Killdeer

By W. BRYANT TYRRELL
Nature Magazine, August-September 1944
Killdeer get into the news frequently, both because they are interesting birds and because of the precarious sites they sometimes select for their nests. These may be the gravel of a railroad roadbed, or other similar spots that seem to create great odds against the successful raising of a family.
Nature photographer W. Bryant Tyrrell worked with one mother killdeer that laid two sets of eggs. Her first nest was on the bare ground near some bushes at a government experimental station, the second was placed right in the middle of a lightly used gravel road that ran about a hundred yards from the first site.
The second nest contained two eggs, to which the bird was very attentive. She would allow the photographer to come within a few feet before leaving the nest.
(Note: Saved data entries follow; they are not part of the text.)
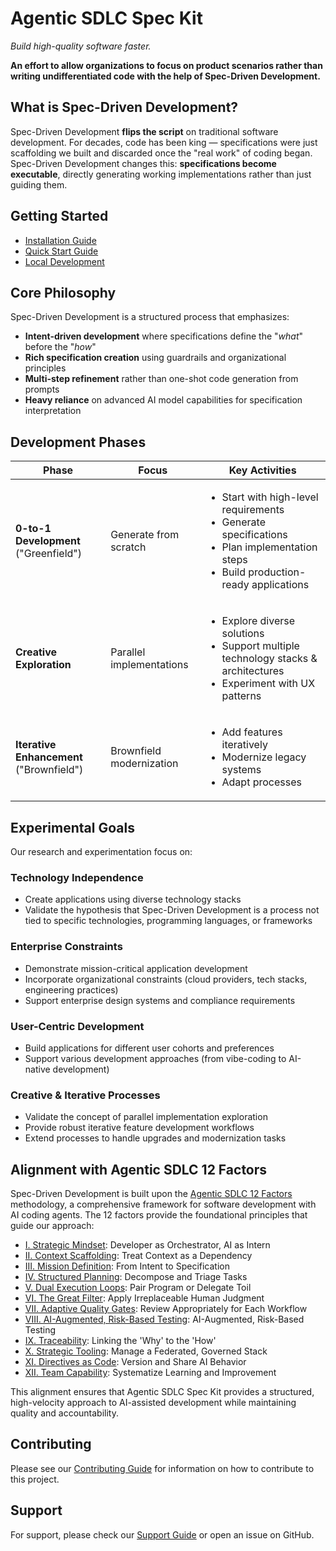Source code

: # Agentic SDLC Spec Kit

*Build high-quality software faster.*

**An effort to allow organizations to focus on product scenarios rather than writing undifferentiated code with the help of Spec-Driven Development.**

## What is Spec-Driven Development?

Spec-Driven Development **flips the script** on traditional software development. For decades, code has been king — specifications were just scaffolding we built and discarded once the "real work" of coding began. Spec-Driven Development changes this: **specifications become executable**, directly generating working implementations rather than just guiding them.

## Getting Started

- [Installation Guide](installation.md)
- [Quick Start Guide](quickstart.md)
- [Local Development](local-development.md)

## Core Philosophy

Spec-Driven Development is a structured process that emphasizes:

- **Intent-driven development** where specifications define the "_what_" before the "_how_"
- **Rich specification creation** using guardrails and organizational principles
- **Multi-step refinement** rather than one-shot code generation from prompts
- **Heavy reliance** on advanced AI model capabilities for specification interpretation

## Development Phases

| Phase | Focus | Key Activities |
|-------|-------|----------------|
| **0-to-1 Development** ("Greenfield") | Generate from scratch | <ul><li>Start with high-level requirements</li><li>Generate specifications</li><li>Plan implementation steps</li><li>Build production-ready applications</li></ul> |
| **Creative Exploration** | Parallel implementations | <ul><li>Explore diverse solutions</li><li>Support multiple technology stacks & architectures</li><li>Experiment with UX patterns</li></ul> |
| **Iterative Enhancement** ("Brownfield") | Brownfield modernization | <ul><li>Add features iteratively</li><li>Modernize legacy systems</li><li>Adapt processes</li></ul> |

## Experimental Goals

Our research and experimentation focus on:

### Technology Independence
- Create applications using diverse technology stacks
- Validate the hypothesis that Spec-Driven Development is a process not tied to specific technologies, programming languages, or frameworks

### Enterprise Constraints
- Demonstrate mission-critical application development
- Incorporate organizational constraints (cloud providers, tech stacks, engineering practices)
- Support enterprise design systems and compliance requirements

### User-Centric Development
- Build applications for different user cohorts and preferences
- Support various development approaches (from vibe-coding to AI-native development)

### Creative & Iterative Processes
- Validate the concept of parallel implementation exploration
- Provide robust iterative feature development workflows
- Extend processes to handle upgrades and modernization tasks

## Alignment with Agentic SDLC 12 Factors

Spec-Driven Development is built upon the [Agentic SDLC 12 Factors](https://tikalk.github.io/agentic-sdlc-12-factors/) methodology, a comprehensive framework for software development with AI coding agents. The 12 factors provide the foundational principles that guide our approach:

- [I. Strategic Mindset](https://tikalk.github.io/agentic-sdlc-12-factors/content/strategic-mindset.html): Developer as Orchestrator, AI as Intern
- [II. Context Scaffolding](https://tikalk.github.io/agentic-sdlc-12-factors/content/context-scaffolding.html): Treat Context as a Dependency
- [III. Mission Definition](https://tikalk.github.io/agentic-sdlc-12-factors/content/mission-definition.html): From Intent to Specification
- [IV. Structured Planning](https://tikalk.github.io/agentic-sdlc-12-factors/content/structured-planning.html): Decompose and Triage Tasks
- [V. Dual Execution Loops](https://tikalk.github.io/agentic-sdlc-12-factors/content/dual-execution-loops.html): Pair Program or Delegate Toil
- [VI. The Great Filter](https://tikalk.github.io/agentic-sdlc-12-factors/content/great-filter.html): Apply Irreplaceable Human Judgment
- [VII. Adaptive Quality Gates](https://tikalk.github.io/agentic-sdlc-12-factors/content/adaptive-quality-gates.html): Review Appropriately for Each Workflow
- [VIII. AI-Augmented, Risk-Based Testing](https://tikalk.github.io/agentic-sdlc-12-factors/content/ai-augmented-testing.html): AI-Augmented, Risk-Based Testing
- [IX. Traceability](https://tikalk.github.io/agentic-sdlc-12-factors/content/traceability.html): Linking the 'Why' to the 'How'
- [X. Strategic Tooling](https://tikalk.github.io/agentic-sdlc-12-factors/content/strategic-tooling.html): Manage a Federated, Governed Stack
- [XI. Directives as Code](https://tikalk.github.io/agentic-sdlc-12-factors/content/directives-as-code.html): Version and Share AI Behavior
- [XII. Team Capability](https://tikalk.github.io/agentic-sdlc-12-factors/content/team-capability.html): Systematize Learning and Improvement

This alignment ensures that Agentic SDLC Spec Kit provides a structured, high-velocity approach to AI-assisted development while maintaining quality and accountability.

## Contributing

Please see our [Contributing Guide](https://github.com/github/spec-kit/blob/main/CONTRIBUTING.md) for information on how to contribute to this project.

## Support

For support, please check our [Support Guide](https://github.com/github/spec-kit/blob/main/SUPPORT.md) or open an issue on GitHub.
On one occasion she remained, seeming fascinated by the camera lens and unmindful of the fly that walked up her back to the top of her head and was recorded in the photograph. When the mother bird did leave the nest it was always with the old device of a broken wing, which was supposed to lure the intruder away from the eggs. That failing, she would try to chase the photographer away with as menacing an attitude as possible.
Mr. Tyrrell placed the eggs in the palm of his hand to see whether the bird would sit on them. She would come to the hand and peck at it but not quite touch it. He is convinced, however, that if he had had the patience and the July sun had not been so hot, the killdeer would finally have accepted his hand as a nesting site and gone on with raising a family.